El tatuaje, de tabú a práctica cotidiana
Estudios en Querétaro reportan un crecimiento sostenido en la demanda y diversificación de estilos
David Álvarez
El crecimiento de este oficio ha dado lugar a un ecosistema comercial diverso que va desde estudios profesionales, tiendas especializadas y proveedores de insumos, hasta eventos de difusión artística como convenciones y ferias del tatuaje.
El Pollo Muñoz, fundador de Classika Tatto Shop, explicó que tras la pandemia de Covid-19, la expansión de personas que aprendieron a tatuar y ofrecieron sus servicios incrementó la competencia.
“Se han agregado artistas plásticos, diseñadores, gente de otros ámbitos y eso ha dado un impulso a la calidad del resultado”, dijo. Sin embargo, también observó que el crecimiento desordenado ha traído retos, como la falta de regulación y el debilitamiento de estudios consolidados.

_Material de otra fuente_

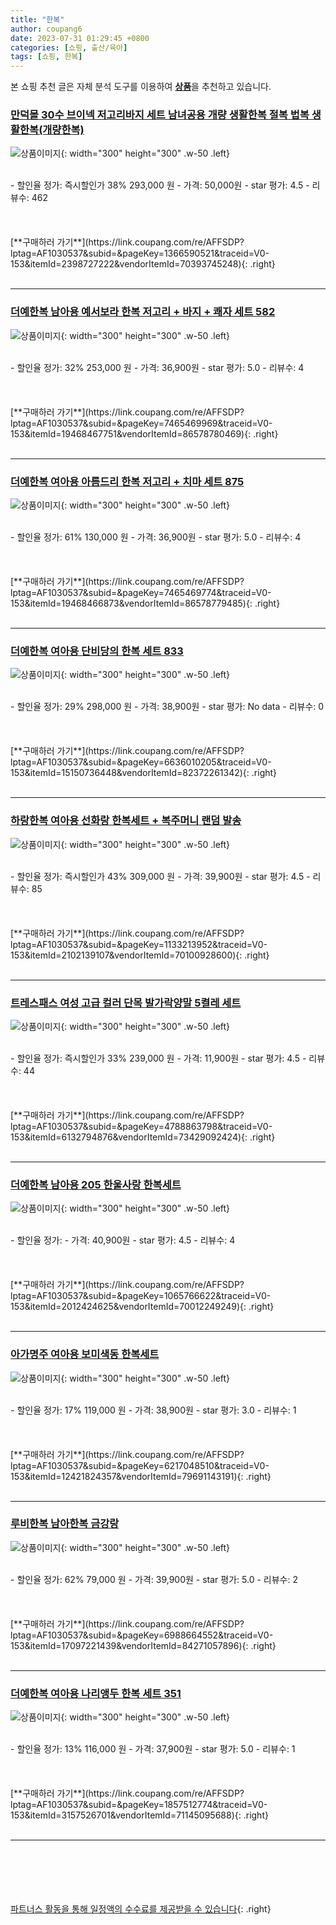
 ```yaml
---
title: "한복"
author: coupang6
date: 2023-07-31 01:29:45 +0800
categories: [쇼핑, 출산/육아]
tags: [쇼핑, 한복]
---
```


본 쇼핑 추천 글은 자체 분석 도구를 이용하여 [**상품**](https://link.coupang.com/a/bao1ui)을 추천하고 있습니다.

### [만덕몰 30수 브이넥 저고리바지 세트 남녀공용 개량 생활한복 절복 법복 생활한복(개량한복)](https://link.coupang.com/re/AFFSDP?lptag=AF1030537&subid=&pageKey=1366590521&traceid=V0-153&itemId=2398727222&vendorItemId=70393745248)

![상품이미지](https://thumbnail9.coupangcdn.com/thumbnails/remote/230x230ex/image/vendor_inventory/61dd/b9d8521185e280e8ca5b0db7babcf376c842cabb81b9f8d250762dbc475b.png){: width="300" height="300" .w-50 .left}


<br>
- 할인율 정가: 즉시할인가 38%  293,000   원
- 가격: 50,000원
- star 평가: 4.5
- 리뷰수: 462
<br>
<br>
<br>
<br>
[**구매하러 가기**](https://link.coupang.com/re/AFFSDP?lptag=AF1030537&subid=&pageKey=1366590521&traceid=V0-153&itemId=2398727222&vendorItemId=70393745248){: .right}
<br>
<br>

---

### [더예한복 남아용 예서보라 한복 저고리 + 바지 + 쾌자 세트 582](https://link.coupang.com/re/AFFSDP?lptag=AF1030537&subid=&pageKey=7465469969&traceid=V0-153&itemId=19468467751&vendorItemId=86578780469)

![상품이미지](https://thumbnail8.coupangcdn.com/thumbnails/remote/230x230ex/image/rs_quotation_api/bfs0htqm/ba35e84b092f4e859fa7e0b795456209.jpg){: width="300" height="300" .w-50 .left}


<br>
- 할인율 정가: 32%  253,000   원
- 가격: 36,900원
- star 평가: 5.0
- 리뷰수: 4
<br>
<br>
<br>
<br>
[**구매하러 가기**](https://link.coupang.com/re/AFFSDP?lptag=AF1030537&subid=&pageKey=7465469969&traceid=V0-153&itemId=19468467751&vendorItemId=86578780469){: .right}
<br>
<br>

---

### [더예한복 여아용 아름드리 한복 저고리 + 치마 세트 875](https://link.coupang.com/re/AFFSDP?lptag=AF1030537&subid=&pageKey=7465469774&traceid=V0-153&itemId=19468466873&vendorItemId=86578779485)

![상품이미지](https://thumbnail8.coupangcdn.com/thumbnails/remote/230x230ex/image/rs_quotation_api/g79zlbit/30e9914ecfc540a08f67e0af887241e4.jpg){: width="300" height="300" .w-50 .left}


<br>
- 할인율 정가: 61%  130,000   원
- 가격: 36,900원
- star 평가: 5.0
- 리뷰수: 4
<br>
<br>
<br>
<br>
[**구매하러 가기**](https://link.coupang.com/re/AFFSDP?lptag=AF1030537&subid=&pageKey=7465469774&traceid=V0-153&itemId=19468466873&vendorItemId=86578779485){: .right}
<br>
<br>

---

### [더예한복 여아용 단비당의 한복 세트 833](https://link.coupang.com/re/AFFSDP?lptag=AF1030537&subid=&pageKey=6636010205&traceid=V0-153&itemId=15150736448&vendorItemId=82372261342)

![상품이미지](https://thumbnail9.coupangcdn.com/thumbnails/remote/230x230ex/image/rs_quotation_api/tamyvku8/e8796723fcff4f90b2286423cafba108.jpg){: width="300" height="300" .w-50 .left}


<br>
- 할인율 정가: 29%  298,000   원
- 가격: 38,900원
- star 평가: No data
- 리뷰수: 0
<br>
<br>
<br>
<br>
[**구매하러 가기**](https://link.coupang.com/re/AFFSDP?lptag=AF1030537&subid=&pageKey=6636010205&traceid=V0-153&itemId=15150736448&vendorItemId=82372261342){: .right}
<br>
<br>

---

### [하랑한복 여아용 선화랑 한복세트 + 복주머니 랜덤 발송](https://link.coupang.com/re/AFFSDP?lptag=AF1030537&subid=&pageKey=1133213952&traceid=V0-153&itemId=2102139107&vendorItemId=70100928600)

![상품이미지](https://thumbnail7.coupangcdn.com/thumbnails/remote/230x230ex/image/retail/images/1827732637074187-5e9d2c62-3fa5-40f1-a9fb-b5354ec8f108.jpg){: width="300" height="300" .w-50 .left}


<br>
- 할인율 정가: 즉시할인가 43%  309,000   원
- 가격: 39,900원
- star 평가: 4.5
- 리뷰수: 85
<br>
<br>
<br>
<br>
[**구매하러 가기**](https://link.coupang.com/re/AFFSDP?lptag=AF1030537&subid=&pageKey=1133213952&traceid=V0-153&itemId=2102139107&vendorItemId=70100928600){: .right}
<br>
<br>

---

### [트레스패스 여성 고급 컬러 단목 발가락양말 5켤레 세트](https://link.coupang.com/re/AFFSDP?lptag=AF1030537&subid=&pageKey=4788863798&traceid=V0-153&itemId=6132794876&vendorItemId=73429092424)

![상품이미지](https://thumbnail9.coupangcdn.com/thumbnails/remote/230x230ex/image/vendor_inventory/a1d5/e5e225f322e992ea797e74c36690e382037aaac21daaad58bb25ff752073.jpg){: width="300" height="300" .w-50 .left}


<br>
- 할인율 정가: 즉시할인가 33%  239,000   원
- 가격: 11,900원
- star 평가: 4.5
- 리뷰수: 44
<br>
<br>
<br>
<br>
[**구매하러 가기**](https://link.coupang.com/re/AFFSDP?lptag=AF1030537&subid=&pageKey=4788863798&traceid=V0-153&itemId=6132794876&vendorItemId=73429092424){: .right}
<br>
<br>

---

### [더예한복 남아용 205 한울사랑 한복세트](https://link.coupang.com/re/AFFSDP?lptag=AF1030537&subid=&pageKey=1065766622&traceid=V0-153&itemId=2012424625&vendorItemId=70012249249)

![상품이미지](https://thumbnail9.coupangcdn.com/thumbnails/remote/230x230ex/image/retail/images/667329751757076-7ad43860-2d6e-45e9-a95f-3c6969af5e17.jpg){: width="300" height="300" .w-50 .left}


<br>
- 할인율 정가: 
- 가격: 40,900원
- star 평가: 4.5
- 리뷰수: 4
<br>
<br>
<br>
<br>
[**구매하러 가기**](https://link.coupang.com/re/AFFSDP?lptag=AF1030537&subid=&pageKey=1065766622&traceid=V0-153&itemId=2012424625&vendorItemId=70012249249){: .right}
<br>
<br>

---

### [아가명주 여아용 보미색동 한복세트](https://link.coupang.com/re/AFFSDP?lptag=AF1030537&subid=&pageKey=6217048510&traceid=V0-153&itemId=12421824357&vendorItemId=79691143191)

![상품이미지](https://thumbnail7.coupangcdn.com/thumbnails/remote/230x230ex/image/rs_quotation_api/wzgdw0ym/0749effb38c746c99797750db534ee35.jpg){: width="300" height="300" .w-50 .left}


<br>
- 할인율 정가: 17%  119,000   원
- 가격: 38,900원
- star 평가: 3.0
- 리뷰수: 1
<br>
<br>
<br>
<br>
[**구매하러 가기**](https://link.coupang.com/re/AFFSDP?lptag=AF1030537&subid=&pageKey=6217048510&traceid=V0-153&itemId=12421824357&vendorItemId=79691143191){: .right}
<br>
<br>

---

### [루비한복 남아한복 금강랑](https://link.coupang.com/re/AFFSDP?lptag=AF1030537&subid=&pageKey=6988664552&traceid=V0-153&itemId=17097221439&vendorItemId=84271057896)

![상품이미지](https://thumbnail6.coupangcdn.com/thumbnails/remote/230x230ex/image/vendor_inventory/96f0/ff8d0ccc7505aad53f439f6acb3598557117f4ac1daacbdae4d073c26328.jpg){: width="300" height="300" .w-50 .left}


<br>
- 할인율 정가: 62%  79,000   원
- 가격: 39,900원
- star 평가: 5.0
- 리뷰수: 2
<br>
<br>
<br>
<br>
[**구매하러 가기**](https://link.coupang.com/re/AFFSDP?lptag=AF1030537&subid=&pageKey=6988664552&traceid=V0-153&itemId=17097221439&vendorItemId=84271057896){: .right}
<br>
<br>

---

### [더예한복 여아용 나리앵두 한복 세트 351](https://link.coupang.com/re/AFFSDP?lptag=AF1030537&subid=&pageKey=1857512774&traceid=V0-153&itemId=3157526701&vendorItemId=71145095688)

![상품이미지](https://thumbnail10.coupangcdn.com/thumbnails/remote/230x230ex/image/retail/images/1485957185328925-527a7d4f-767d-4d0f-b695-bba5b23d6a46.jpg){: width="300" height="300" .w-50 .left}


<br>
- 할인율 정가: 13%  116,000   원
- 가격: 37,900원
- star 평가: 5.0
- 리뷰수: 1
<br>
<br>
<br>
<br>
[**구매하러 가기**](https://link.coupang.com/re/AFFSDP?lptag=AF1030537&subid=&pageKey=1857512774&traceid=V0-153&itemId=3157526701&vendorItemId=71145095688){: .right}
<br>
<br>

---
<br><br><br><br><br> [파트너스 활동을 통해 일정액의 수수료를 제공받을 수 있습니다](https://link.coupang.com/a/bao1ui){: .right}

La profesionalización del tatuaje en la entidad también ha dado lugar a la categorización de la práctica como un arte, pues, aunque tradicionalmente se ha considerado un oficio, muchos tatuadores empiezan a ser reconocidos como artistas con estilos propios, técnicas definidas y propuestas estéticas.
Samantha Ache, tatuadora y fundadora del estudio Ofelia, Espacio Creativo, consideró que la ubicación geográfica de Querétaro le ha permitido una confluencia de artistas de distintas partes del país, lo que ha enriquecido el nivel artístico del tatuaje.
“Recientemente se le ha dado más peso de artista al tatuador. De unos años para acá se observa al tatuador como un artista, no solo en la ejecución, también en la propuesta técnica y visual”.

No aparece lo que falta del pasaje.